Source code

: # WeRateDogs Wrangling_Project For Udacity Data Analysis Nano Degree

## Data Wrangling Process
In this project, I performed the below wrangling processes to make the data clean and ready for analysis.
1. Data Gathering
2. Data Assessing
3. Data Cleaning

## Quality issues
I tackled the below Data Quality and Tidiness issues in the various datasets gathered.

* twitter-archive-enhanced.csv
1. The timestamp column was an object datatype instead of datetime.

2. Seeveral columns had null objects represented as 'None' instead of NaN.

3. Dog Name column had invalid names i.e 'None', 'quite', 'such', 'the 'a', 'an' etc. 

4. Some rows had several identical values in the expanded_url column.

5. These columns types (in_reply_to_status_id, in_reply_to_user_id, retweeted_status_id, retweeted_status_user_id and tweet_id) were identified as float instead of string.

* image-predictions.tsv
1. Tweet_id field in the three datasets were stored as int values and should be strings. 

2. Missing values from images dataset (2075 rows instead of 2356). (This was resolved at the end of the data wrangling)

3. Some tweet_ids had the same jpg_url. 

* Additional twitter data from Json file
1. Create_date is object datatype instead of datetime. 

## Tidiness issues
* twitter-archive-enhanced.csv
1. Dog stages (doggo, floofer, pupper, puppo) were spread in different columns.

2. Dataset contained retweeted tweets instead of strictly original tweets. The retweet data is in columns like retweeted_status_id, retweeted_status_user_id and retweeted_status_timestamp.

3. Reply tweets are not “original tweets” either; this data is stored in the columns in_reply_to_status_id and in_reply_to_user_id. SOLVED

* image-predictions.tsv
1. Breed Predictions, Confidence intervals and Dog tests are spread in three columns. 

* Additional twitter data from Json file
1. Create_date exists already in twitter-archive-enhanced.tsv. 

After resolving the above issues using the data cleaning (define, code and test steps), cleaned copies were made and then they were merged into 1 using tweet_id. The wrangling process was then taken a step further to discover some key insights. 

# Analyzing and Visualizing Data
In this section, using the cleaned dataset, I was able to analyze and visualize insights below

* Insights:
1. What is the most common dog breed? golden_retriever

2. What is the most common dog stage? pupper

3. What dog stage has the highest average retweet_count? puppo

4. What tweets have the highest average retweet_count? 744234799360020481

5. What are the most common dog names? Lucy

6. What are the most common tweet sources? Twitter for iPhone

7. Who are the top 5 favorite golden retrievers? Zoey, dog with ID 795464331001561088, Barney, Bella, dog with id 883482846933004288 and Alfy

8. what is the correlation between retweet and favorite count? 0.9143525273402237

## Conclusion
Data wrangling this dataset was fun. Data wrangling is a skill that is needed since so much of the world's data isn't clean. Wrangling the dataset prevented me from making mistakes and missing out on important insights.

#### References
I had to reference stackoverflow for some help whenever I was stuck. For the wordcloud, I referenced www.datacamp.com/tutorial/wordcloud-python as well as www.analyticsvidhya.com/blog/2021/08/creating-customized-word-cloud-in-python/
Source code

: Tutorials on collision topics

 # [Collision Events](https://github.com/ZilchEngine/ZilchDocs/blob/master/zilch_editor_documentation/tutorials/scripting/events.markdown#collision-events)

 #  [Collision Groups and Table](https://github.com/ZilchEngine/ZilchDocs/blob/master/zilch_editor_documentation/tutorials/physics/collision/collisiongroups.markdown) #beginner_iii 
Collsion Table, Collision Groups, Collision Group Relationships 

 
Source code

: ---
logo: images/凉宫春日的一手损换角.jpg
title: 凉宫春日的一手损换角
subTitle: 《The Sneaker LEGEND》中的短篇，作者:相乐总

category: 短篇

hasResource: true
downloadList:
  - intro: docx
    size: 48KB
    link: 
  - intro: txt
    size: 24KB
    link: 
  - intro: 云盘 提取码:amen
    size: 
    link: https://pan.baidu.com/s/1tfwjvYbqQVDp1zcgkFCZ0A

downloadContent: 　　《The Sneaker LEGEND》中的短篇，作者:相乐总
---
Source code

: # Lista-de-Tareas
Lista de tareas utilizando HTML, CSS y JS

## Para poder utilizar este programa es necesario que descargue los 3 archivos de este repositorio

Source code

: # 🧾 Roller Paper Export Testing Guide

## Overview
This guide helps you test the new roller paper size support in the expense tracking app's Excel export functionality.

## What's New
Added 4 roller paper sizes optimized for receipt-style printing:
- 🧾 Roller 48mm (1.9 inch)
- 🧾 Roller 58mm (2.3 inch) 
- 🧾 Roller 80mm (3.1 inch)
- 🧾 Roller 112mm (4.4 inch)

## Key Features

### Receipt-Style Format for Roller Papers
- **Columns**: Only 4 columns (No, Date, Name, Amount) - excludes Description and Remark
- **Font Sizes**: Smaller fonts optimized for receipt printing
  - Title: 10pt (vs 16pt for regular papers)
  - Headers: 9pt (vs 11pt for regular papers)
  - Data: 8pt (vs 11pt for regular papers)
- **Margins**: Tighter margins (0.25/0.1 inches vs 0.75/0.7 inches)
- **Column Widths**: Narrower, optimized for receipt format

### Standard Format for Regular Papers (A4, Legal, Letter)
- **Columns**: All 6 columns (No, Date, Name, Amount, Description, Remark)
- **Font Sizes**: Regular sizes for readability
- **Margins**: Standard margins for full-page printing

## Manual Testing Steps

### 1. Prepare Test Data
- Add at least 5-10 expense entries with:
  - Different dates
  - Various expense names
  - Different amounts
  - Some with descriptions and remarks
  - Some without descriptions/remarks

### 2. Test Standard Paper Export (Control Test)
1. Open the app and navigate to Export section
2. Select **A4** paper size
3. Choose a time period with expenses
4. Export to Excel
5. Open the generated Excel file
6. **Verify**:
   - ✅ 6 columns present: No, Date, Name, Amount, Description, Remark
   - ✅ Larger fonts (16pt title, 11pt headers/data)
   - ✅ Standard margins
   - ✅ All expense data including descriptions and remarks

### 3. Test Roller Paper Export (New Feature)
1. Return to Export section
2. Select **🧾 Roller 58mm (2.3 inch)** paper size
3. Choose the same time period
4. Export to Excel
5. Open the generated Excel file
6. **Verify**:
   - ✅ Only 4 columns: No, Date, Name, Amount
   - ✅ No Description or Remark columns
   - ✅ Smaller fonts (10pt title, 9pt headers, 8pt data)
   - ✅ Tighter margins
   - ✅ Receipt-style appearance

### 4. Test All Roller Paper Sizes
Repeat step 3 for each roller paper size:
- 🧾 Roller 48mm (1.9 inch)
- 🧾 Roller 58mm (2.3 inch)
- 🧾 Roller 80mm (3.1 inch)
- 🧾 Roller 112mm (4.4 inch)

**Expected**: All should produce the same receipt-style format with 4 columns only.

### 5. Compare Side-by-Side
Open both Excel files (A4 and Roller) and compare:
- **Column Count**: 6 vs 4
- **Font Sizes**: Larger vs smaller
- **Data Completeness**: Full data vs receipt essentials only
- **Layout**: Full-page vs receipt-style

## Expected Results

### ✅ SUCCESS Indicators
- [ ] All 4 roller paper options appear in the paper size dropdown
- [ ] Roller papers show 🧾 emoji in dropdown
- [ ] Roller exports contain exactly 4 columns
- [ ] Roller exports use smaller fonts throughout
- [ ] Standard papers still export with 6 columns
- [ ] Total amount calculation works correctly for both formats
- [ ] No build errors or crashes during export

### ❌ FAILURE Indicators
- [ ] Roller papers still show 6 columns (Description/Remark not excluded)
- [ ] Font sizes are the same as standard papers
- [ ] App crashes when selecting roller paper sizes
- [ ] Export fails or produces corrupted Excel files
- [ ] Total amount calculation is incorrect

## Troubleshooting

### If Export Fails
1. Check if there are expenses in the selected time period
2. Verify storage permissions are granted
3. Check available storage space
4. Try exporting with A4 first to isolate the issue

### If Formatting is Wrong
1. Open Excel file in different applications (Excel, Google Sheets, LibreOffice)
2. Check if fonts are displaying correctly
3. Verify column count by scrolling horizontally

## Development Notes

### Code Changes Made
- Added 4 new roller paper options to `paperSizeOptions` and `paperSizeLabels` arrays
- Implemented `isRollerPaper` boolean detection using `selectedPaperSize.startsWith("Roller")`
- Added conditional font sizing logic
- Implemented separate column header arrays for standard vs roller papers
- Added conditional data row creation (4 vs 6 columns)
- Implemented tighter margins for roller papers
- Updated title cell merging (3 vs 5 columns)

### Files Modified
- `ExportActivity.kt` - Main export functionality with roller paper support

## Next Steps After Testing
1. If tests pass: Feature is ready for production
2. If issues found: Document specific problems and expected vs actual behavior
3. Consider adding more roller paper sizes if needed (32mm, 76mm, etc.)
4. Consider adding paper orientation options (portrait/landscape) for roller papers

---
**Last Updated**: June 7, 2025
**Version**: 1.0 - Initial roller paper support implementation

※

» PROBLEM DESCRIPTION
From the entries above, write out only the lines starting at the line that holds "- Different dates" and ending at the line that holds "1. Open the", keeping both and matching them exactly.

» THE COMPLETED TASK
  - Different dates
  - Various expense names
  - Different amounts
  - Some with descriptions and remarks
  - Some without descriptions/remarks

### 2. Test Standard Paper Export (Control Test)
1. Open the app and navigate to Export section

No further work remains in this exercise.